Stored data
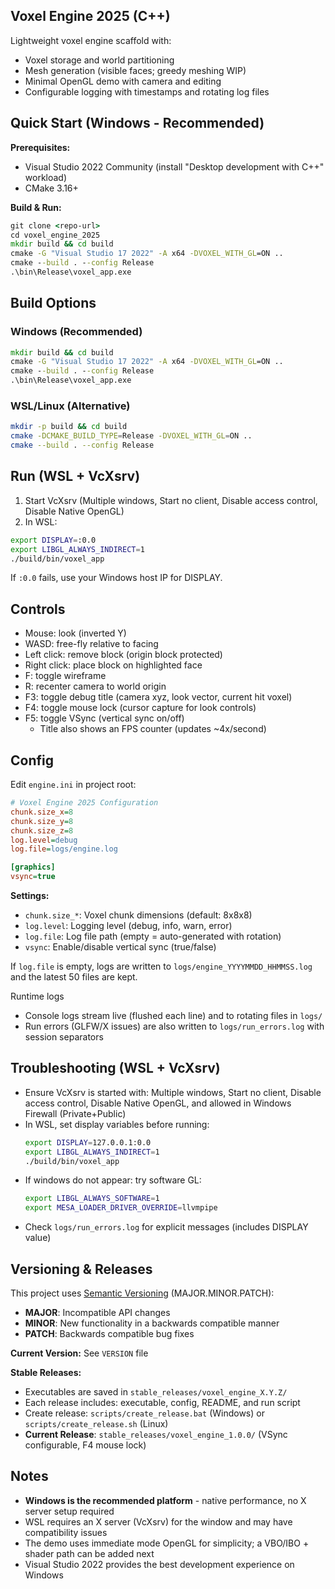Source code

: ## Voxel Engine 2025 (C++)

Lightweight voxel engine scaffold with:
- Voxel storage and world partitioning
- Mesh generation (visible faces; greedy meshing WIP)
- Minimal OpenGL demo with camera and editing
- Configurable logging with timestamps and rotating log files

## Quick Start (Windows - Recommended)

**Prerequisites:**
- Visual Studio 2022 Community (install "Desktop development with C++" workload)
- CMake 3.16+

**Build & Run:**
```cmd
git clone <repo-url>
cd voxel_engine_2025
mkdir build && cd build
cmake -G "Visual Studio 17 2022" -A x64 -DVOXEL_WITH_GL=ON ..
cmake --build . --config Release
.\bin\Release\voxel_app.exe
```

## Build Options

### Windows (Recommended)
```cmd
mkdir build && cd build
cmake -G "Visual Studio 17 2022" -A x64 -DVOXEL_WITH_GL=ON ..
cmake --build . --config Release
.\bin\Release\voxel_app.exe
```

### WSL/Linux (Alternative)
```bash
mkdir -p build && cd build
cmake -DCMAKE_BUILD_TYPE=Release -DVOXEL_WITH_GL=ON ..
cmake --build . --config Release
```

## Run (WSL + VcXsrv)

1) Start VcXsrv (Multiple windows, Start no client, Disable access control, Disable Native OpenGL)
2) In WSL:
```bash
export DISPLAY=:0.0
export LIBGL_ALWAYS_INDIRECT=1
./build/bin/voxel_app
```
If `:0.0` fails, use your Windows host IP for DISPLAY.

## Controls

- Mouse: look (inverted Y)
- WASD: free-fly relative to facing
- Left click: remove block (origin block protected)
- Right click: place block on highlighted face
- F: toggle wireframe
- R: recenter camera to world origin
- F3: toggle debug title (camera xyz, look vector, current hit voxel)
- F4: toggle mouse lock (cursor capture for look controls)
- F5: toggle VSync (vertical sync on/off)
  - Title also shows an FPS counter (updates ~4x/second)

## Config

Edit `engine.ini` in project root:
```ini
# Voxel Engine 2025 Configuration
chunk.size_x=8
chunk.size_y=8
chunk.size_z=8
log.level=debug
log.file=logs/engine.log

[graphics]
vsync=true
```

**Settings:**
- `chunk.size_*`: Voxel chunk dimensions (default: 8x8x8)
- `log.level`: Logging level (debug, info, warn, error)
- `log.file`: Log file path (empty = auto-generated with rotation)
- `vsync`: Enable/disable vertical sync (true/false)

If `log.file` is empty, logs are written to `logs/engine_YYYYMMDD_HHMMSS.log` and the latest 50 files are kept.

Runtime logs
- Console logs stream live (flushed each line) and to rotating files in `logs/`
- Run errors (GLFW/X issues) are also written to `logs/run_errors.log` with session separators

## Troubleshooting (WSL + VcXsrv)

- Ensure VcXsrv is started with: Multiple windows, Start no client, Disable access control, Disable Native OpenGL, and allowed in Windows Firewall (Private+Public)
- In WSL, set display variables before running:
  ```bash
  export DISPLAY=127.0.0.1:0.0
  export LIBGL_ALWAYS_INDIRECT=1
  ./build/bin/voxel_app
  ```
- If windows do not appear: try software GL:
  ```bash
  export LIBGL_ALWAYS_SOFTWARE=1
  export MESA_LOADER_DRIVER_OVERRIDE=llvmpipe
  ```
- Check `logs/run_errors.log` for explicit messages (includes DISPLAY value)

## Versioning & Releases

This project uses [Semantic Versioning](https://semver.org/) (MAJOR.MINOR.PATCH):
- **MAJOR**: Incompatible API changes
- **MINOR**: New functionality in a backwards compatible manner  
- **PATCH**: Backwards compatible bug fixes

**Current Version:** See `VERSION` file

**Stable Releases:**
- Executables are saved in `stable_releases/voxel_engine_X.Y.Z/`
- Each release includes: executable, config, README, and run script
- Create release: `scripts/create_release.bat` (Windows) or `scripts/create_release.sh` (Linux)
- **Current Release**: `stable_releases/voxel_engine_1.0.0/` (VSync configurable, F4 mouse lock)

## Notes

- **Windows is the recommended platform** - native performance, no X server setup required
- WSL requires an X server (VcXsrv) for the window and may have compatibility issues
- The demo uses immediate mode OpenGL for simplicity; a VBO/IBO + shader path can be added next
- Visual Studio 2022 provides the best development experience on Windows



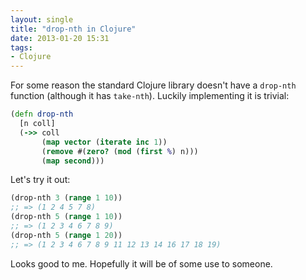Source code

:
 ```yaml
---
layout: single
title: "drop-nth in Clojure"
date: 2013-01-20 15:31
tags:
- Clojure
---
```


For some reason the standard Clojure library doesn't have a `drop-nth`
function (although it has `take-nth`). Luckily implementing it is trivial:

``` clojure
(defn drop-nth
  [n coll]
  (->> coll
       (map vector (iterate inc 1))
       (remove #(zero? (mod (first %) n)))
       (map second)))
```

Let's try it out:

``` clojure
(drop-nth 3 (range 1 10))
;; => (1 2 4 5 7 8)
(drop-nth 5 (range 1 10))
;; => (1 2 3 4 6 7 8 9)
(drop-nth 5 (range 1 20))
;; => (1 2 3 4 6 7 8 9 11 12 13 14 16 17 18 19)
```

Looks good to me. Hopefully it will be of some use to someone.
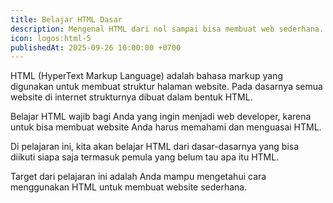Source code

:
 ```yaml
---
title: Belajar HTML Dasar
description: Mengenal HTML dari nol sampai bisa membuat web sederhana.
icon: logos:html-5
publishedAt: 2025-09-26 10:00:00 +0700
---
```


HTML (HyperText Markup Language) adalah bahasa markup yang digunakan untuk membuat struktur halaman website. Pada dasarnya semua website di internet strukturnya dibuat dalam bentuk HTML.

Belajar HTML wajib bagi Anda yang ingin menjadi web developer, karena untuk bisa membuat website Anda harus memahami dan menguasai HTML.

Di pelajaran ini, kita akan belajar HTML dari dasar-dasarnya yang bisa diikuti siapa saja termasuk pemula yang belum tau apa itu HTML.

Target dari pelajaran ini adalah Anda mampu mengetahui cara menggunakan HTML untuk membuat website sederhana.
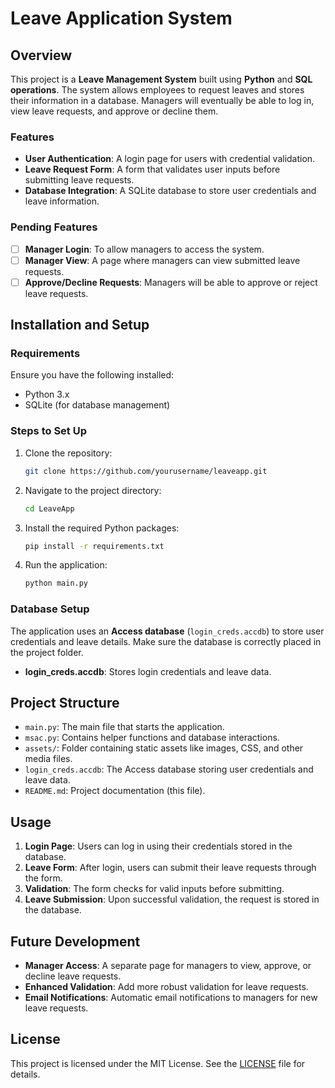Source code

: 
# Leave Application System

## Overview

This project is a **Leave Management System** built using **Python** and **SQL operations**. The system allows employees to request leaves and stores their information in a database. Managers will eventually be able to log in, view leave requests, and approve or decline them. 

### Features

- **User Authentication**: A login page for users with credential validation.
- **Leave Request Form**: A form that validates user inputs before submitting leave requests.
- **Database Integration**: A SQLite database to store user credentials and leave information.

### Pending Features

- [ ] **Manager Login**: To allow managers to access the system.
- [ ] **Manager View**: A page where managers can view submitted leave requests.
- [ ] **Approve/Decline Requests**: Managers will be able to approve or reject leave requests.

## Installation and Setup

### Requirements

Ensure you have the following installed:

- Python 3.x
- SQLite (for database management)

### Steps to Set Up

1. Clone the repository:
   ```bash
   git clone https://github.com/yourusername/leaveapp.git
   ```
2. Navigate to the project directory:
   ```bash
   cd LeaveApp
   ```
3. Install the required Python packages:
   ```bash
   pip install -r requirements.txt
   ```
4. Run the application:
   ```bash
   python main.py
   ```

### Database Setup

The application uses an **Access database** (`login_creds.accdb`) to store user credentials and leave details. Make sure the database is correctly placed in the project folder.

- **login_creds.accdb**: Stores login credentials and leave data.

## Project Structure

- `main.py`: The main file that starts the application.
- `msac.py`: Contains helper functions and database interactions.
- `assets/`: Folder containing static assets like images, CSS, and other media files.
- `login_creds.accdb`: The Access database storing user credentials and leave data.
- `README.md`: Project documentation (this file).

## Usage

1. **Login Page**: Users can log in using their credentials stored in the database.
2. **Leave Form**: After login, users can submit their leave requests through the form.
3. **Validation**: The form checks for valid inputs before submitting.
4. **Leave Submission**: Upon successful validation, the request is stored in the database.

## Future Development

- **Manager Access**: A separate page for managers to view, approve, or decline leave requests.
- **Enhanced Validation**: Add more robust validation for leave requests.
- **Email Notifications**: Automatic email notifications to managers for new leave requests.

## License

This project is licensed under the MIT License. See the [LICENSE](LICENSE) file for details.
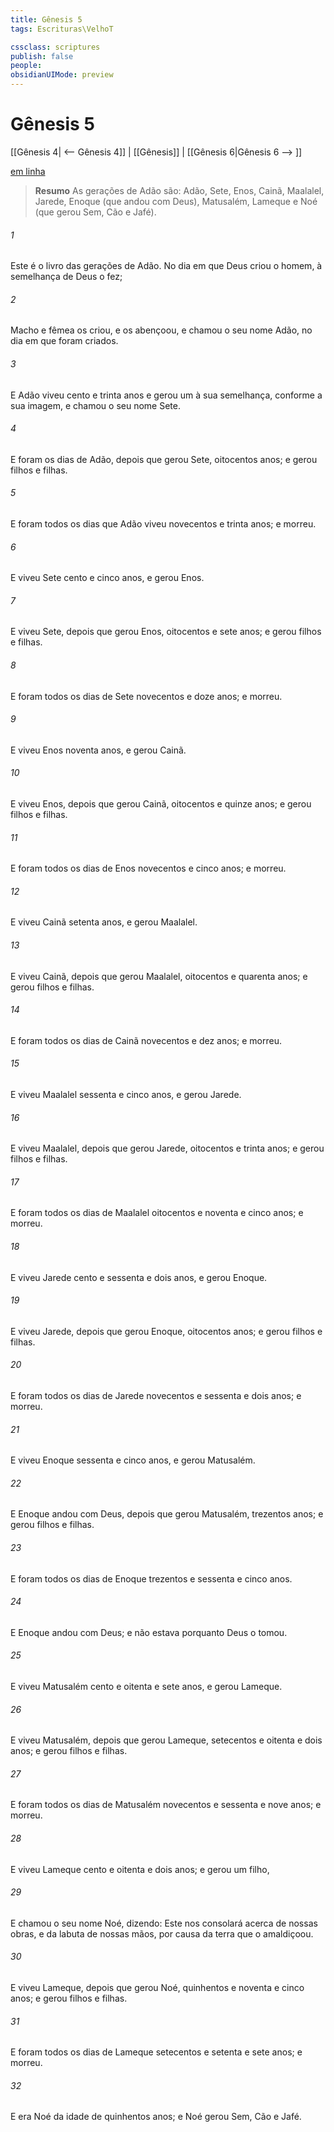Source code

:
 ```yaml
---
title: Gênesis 5
tags: Escrituras\VelhoT

cssclass: scriptures
publish: false
people:
obsidianUIMode: preview
---
```


# Gênesis 5
[[Gênesis 4| <-- Gênesis 4]] | [[Gênesis]] | [[Gênesis 6|Gênesis 6 --> ]]

[em linha](https://churchofjesuschrist.org/study/scriptures/ot/gen/5?lang=por)

> __Resumo__
As gerações de Adão são: Adão, Sete, Enos, Cainã, Maalalel, Jarede, Enoque (que andou com Deus), Matusalém, Lameque e Noé (que gerou Sem, Cão e Jafé).

###### 1 
Este é o livro das gerações de Adão. No dia em que Deus criou o homem, à semelhança de Deus o fez;

###### 2 
Macho e fêmea os criou, e os abençoou, e chamou o seu nome Adão, no dia em que foram criados.

###### 3 
E Adão viveu cento e trinta anos e gerou um  à sua semelhança, conforme a sua imagem, e chamou o seu nome Sete.

###### 4 
E foram os dias de Adão, depois que gerou Sete, oitocentos anos; e gerou filhos e filhas.

###### 5 
E foram todos os dias que Adão viveu novecentos e trinta anos; e morreu.

###### 6 
E viveu Sete cento e cinco anos, e gerou Enos.

###### 7 
E viveu Sete, depois que gerou Enos, oitocentos e sete anos; e gerou filhos e filhas.

###### 8 
E foram todos os dias de Sete novecentos e doze anos; e morreu.

###### 9 
E viveu Enos noventa anos, e gerou Cainã.

###### 10 
E viveu Enos, depois que gerou Cainã, oitocentos e quinze anos; e gerou filhos e filhas.

###### 11 
E foram todos os dias de Enos novecentos e cinco anos; e morreu.

###### 12 
E viveu Cainã setenta anos, e gerou Maalalel.

###### 13 
E viveu Cainã, depois que gerou Maalalel, oitocentos e quarenta anos; e gerou filhos e filhas.

###### 14 
E foram todos os dias de Cainã novecentos e dez anos; e morreu.

###### 15 
E viveu Maalalel sessenta e cinco anos, e gerou Jarede.

###### 16 
E viveu Maalalel, depois que gerou Jarede, oitocentos e trinta anos; e gerou filhos e filhas.

###### 17 
E foram todos os dias de Maalalel oitocentos e noventa e cinco anos; e morreu.

###### 18 
E viveu Jarede cento e sessenta e dois anos, e gerou Enoque.

###### 19 
E viveu Jarede, depois que gerou Enoque, oitocentos anos; e gerou filhos e filhas.

###### 20 
E foram todos os dias de Jarede novecentos e sessenta e dois anos; e morreu.

###### 21 
E viveu Enoque sessenta e cinco anos, e gerou Matusalém.

###### 22 
E Enoque andou com Deus, depois que gerou Matusalém, trezentos anos; e gerou filhos e filhas.

###### 23 
E foram todos os dias de Enoque trezentos e sessenta e cinco anos.

###### 24 
E Enoque andou com Deus; e não estava  porquanto Deus  o tomou.

###### 25 
E viveu Matusalém cento e oitenta e sete anos, e gerou Lameque.

###### 26 
E viveu Matusalém, depois que gerou Lameque, setecentos e oitenta e dois anos; e gerou filhos e filhas.

###### 27 
E foram todos os dias de Matusalém novecentos e sessenta e nove anos; e morreu.

###### 28 
E viveu Lameque cento e oitenta e dois anos; e gerou um filho,

###### 29 
E chamou o seu nome Noé, dizendo: Este nos consolará acerca de nossas obras, e da labuta de nossas mãos, por causa da terra que o  amaldiçoou.

###### 30 
E viveu Lameque, depois que gerou Noé, quinhentos e noventa e cinco anos; e gerou filhos e filhas.

###### 31 
E foram todos os dias de Lameque setecentos e setenta e sete anos; e morreu.

###### 32 
E era Noé da idade de quinhentos anos; e Noé gerou Sem, Cão e Jafé.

[Your assignment]: Take every line from the records that holds "noventa" and copy it down.

[Exercise output]:
E viveu Enos noventa anos, e gerou Cainã.
E foram todos os dias de Maalalel oitocentos e noventa e cinco anos; e morreu.
E viveu Lameque, depois que gerou Noé, quinhentos e noventa e cinco anos; e gerou filhos e filhas.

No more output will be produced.